Exercise prompt
All lines in the data bearing the string "tirocinio" should be identified and copied.

————

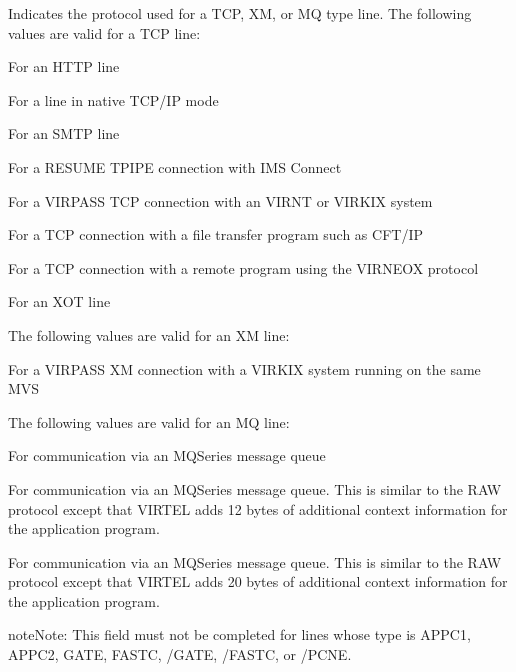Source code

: \documentclass[letterpaper,10pt,english]{sphinxmanual}
\begin{document}
\begin{description}
\sphinxAtStartPar
Indicates the protocol used for a TCP, XM, or MQ type line. The
following values are valid for a TCP line:
\begin{description}
\sphinxAtStartPar
For an HTTP line

\sphinxAtStartPar
For a line in native TCP/IP mode

\sphinxAtStartPar
For an SMTP line

\sphinxAtStartPar
For a RESUME TPIPE connection with IMS Connect

\sphinxAtStartPar
For a VIRPASS TCP connection with an VIRNT or VIRKIX system

\sphinxAtStartPar
For a TCP connection with a file transfer program such as CFT/IP

\sphinxAtStartPar
For a TCP connection with a remote program using the VIRNEOX
protocol

\sphinxAtStartPar
For an XOT line

\end{description}

\sphinxAtStartPar
The following values are valid for an XM line:
\begin{description}
\sphinxAtStartPar
For a VIRPASS XM connection with a VIRKIX system running on the same MVS

\end{description}

\sphinxAtStartPar
The following values are valid for an MQ line:
\begin{description}
\sphinxAtStartPar
For communication via an MQSeries message queue

\sphinxAtStartPar
For communication via an MQSeries message queue. This is similar to
the RAW protocol except that VIRTEL adds 12 bytes of additional
context information for the application program.

\sphinxAtStartPar
For communication via an MQSeries message queue. This is similar to
the RAW protocol except that VIRTEL adds 20 bytes of additional
context information for the application program.

\begin{sphinxadmonition}{note}{Note:}
\sphinxAtStartPar
This field must not be completed for lines whose type is APPC1, APPC2, GATE, FASTC, /GATE, /FASTC, or /PCNE.
\end{sphinxadmonition}


\end{description}
\end{description}
\end{document}

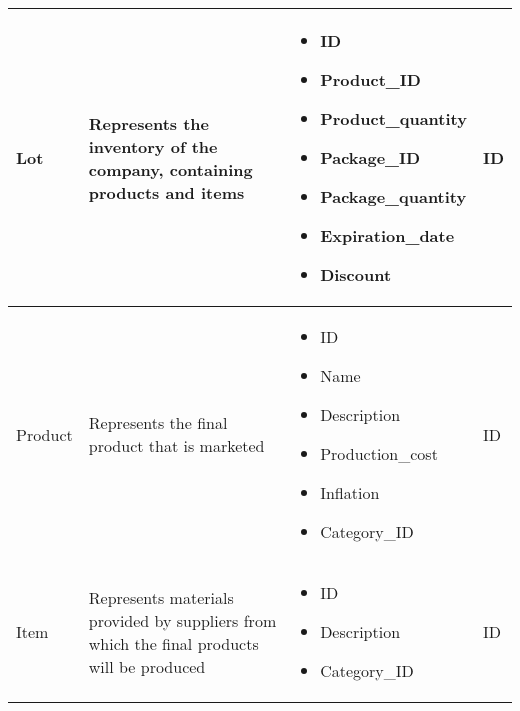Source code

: \begin{longtable}{|p{}|p{} |p{}|p{} |}
    Lot & Represents the inventory of the company, containing products and items &
    \begin{itemize}
        \vspace{-1em}
        \item ID
        \item Product\_ID
        \item Product\_quantity
        \item Package\_ID
        \item Package\_quantity
        \item Expiration\_date
        \item Discount      %
    \end{itemize}
    &  ID \\\hline


    Product & Represents the final product that is marketed &
    \begin{itemize}
        \vspace{-1em}
        \item ID
        \item Name
        \item Description
        \item Production\_cost      %
        \item Inflation             %
        \item Category\_ID
    \end{itemize}
    &  ID \\\hline

    Item & Represents materials provided by suppliers from which the final products will be produced &
    \begin{itemize}
        \vspace{-1em}
        \item ID
        \item Description
        \item Category\_ID
    \end{itemize}
    &  ID \\\hline


\end{longtable}
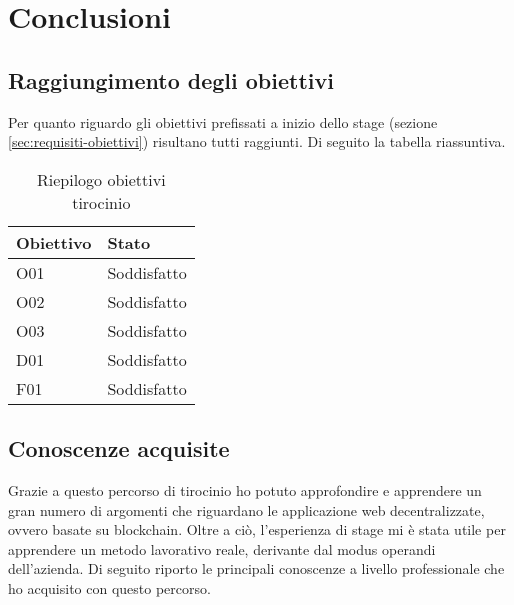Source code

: 
\chapter{Conclusioni}
\label{cap:conclusioni}

\section{Raggiungimento degli obiettivi}
Per quanto riguardo gli obiettivi prefissati a inizio dello stage (sezione \ref{sec:requisiti-obiettivi}) risultano tutti raggiunti. Di seguito la tabella riassuntiva.

\begin{longtable}[c]{|p{3cm} p{3cm}|}
\caption{Riepilogo obiettivi tirocinio}
\label{tab:obiettivi-tirocinio}
\\ \hline
\rowcolor{gray!40}
\textbf{Obiettivo} &
\textbf{Stato} \\ \hline
\endhead

O01 & Soddisfatto \\ \hline

O02 & Soddisfatto \\ \hline

O03 & Soddisfatto \\ \hline

D01 & Soddisfatto \\ \hline

F01 & Soddisfatto \\ \hline

\end{longtable}

\section{Conoscenze acquisite}
Grazie a questo percorso di tirocinio ho potuto approfondire e apprendere un gran numero di argomenti che riguardano le applicazione web decentralizzate, ovvero basate su blockchain. Oltre a ciò, l'esperienza di stage mi è stata utile per apprendere un metodo lavorativo reale, derivante dal modus operandi dell'azienda. Di seguito riporto le principali conoscenze a livello professionale che ho acquisito con questo percorso.

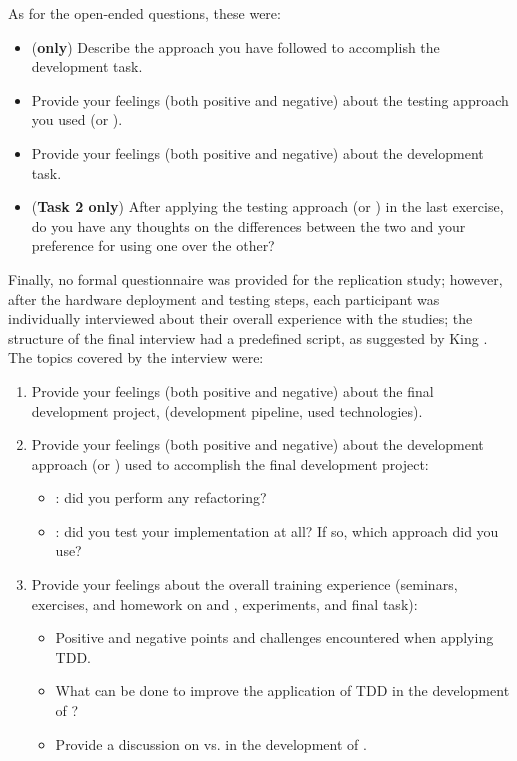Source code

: \noindent As for the open-ended questions, these were:
\begin{itemize}
    \item (\textbf{\notdd only}) Describe the \notdd approach you have followed to accomplish the development task.
    \item Provide your feelings (both positive and negative) about the testing approach you used (\ie \tdd or \notdd).
    \item Provide your feelings (both positive and negative) about the development task.
    \item (\textbf{Task 2 only}) After applying the testing approach (\ie \tdd or \notdd) in the last exercise, do you have any thoughts on the differences between the two and your preference for using one over the other?
\end{itemize}

\noindent Finally, no formal questionnaire was provided for the replication study; however, after the hardware deployment and testing steps, each participant was individually interviewed about their overall experience with the studies; the structure of the final interview had a predefined script, as suggested by King \cite{King:2004}. The topics covered by the interview were:
\begin{enumerate}
    \item Provide your feelings (both positive and negative) about the final development project, (\eg development pipeline, used technologies).
    \item Provide your feelings (both positive and negative) about the development approach (\ie \tdd or \notdd) used to accomplish the final development project:
        \begin{itemize}
            \item \tdd: did you perform any refactoring? 
            \item \notdd: did you test your implementation at all? If so, which approach did you use?
        \end{itemize}
    \item Provide your feelings about the overall training experience (seminars, exercises, and homework on \tdd and \notdd, experiments, and final task):
        \begin{itemize}
            \item Positive and negative points and challenges encountered when applying TDD.
            \item What can be done to improve the application of TDD in the development of \ess?
            \item Provide a discussion on \tdd vs. \notdd in the development of \ess.
        \end{itemize}
\end{enumerate}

————

Output
\caption{Riepilogo obiettivi tirocinio}
\label{tab:obiettivi-tirocinio}
Grazie a questo percorso di tirocinio ho potuto approfondire e apprendere un gran numero di argomenti che riguardano le applicazione web decentralizzate, ovvero basate su blockchain. Oltre a ciò, l'esperienza di stage mi è stata utile per apprendere un metodo lavorativo reale, derivante dal modus operandi dell'azienda. Di seguito riporto le principali conoscenze a livello professionale che ho acquisito con questo percorso.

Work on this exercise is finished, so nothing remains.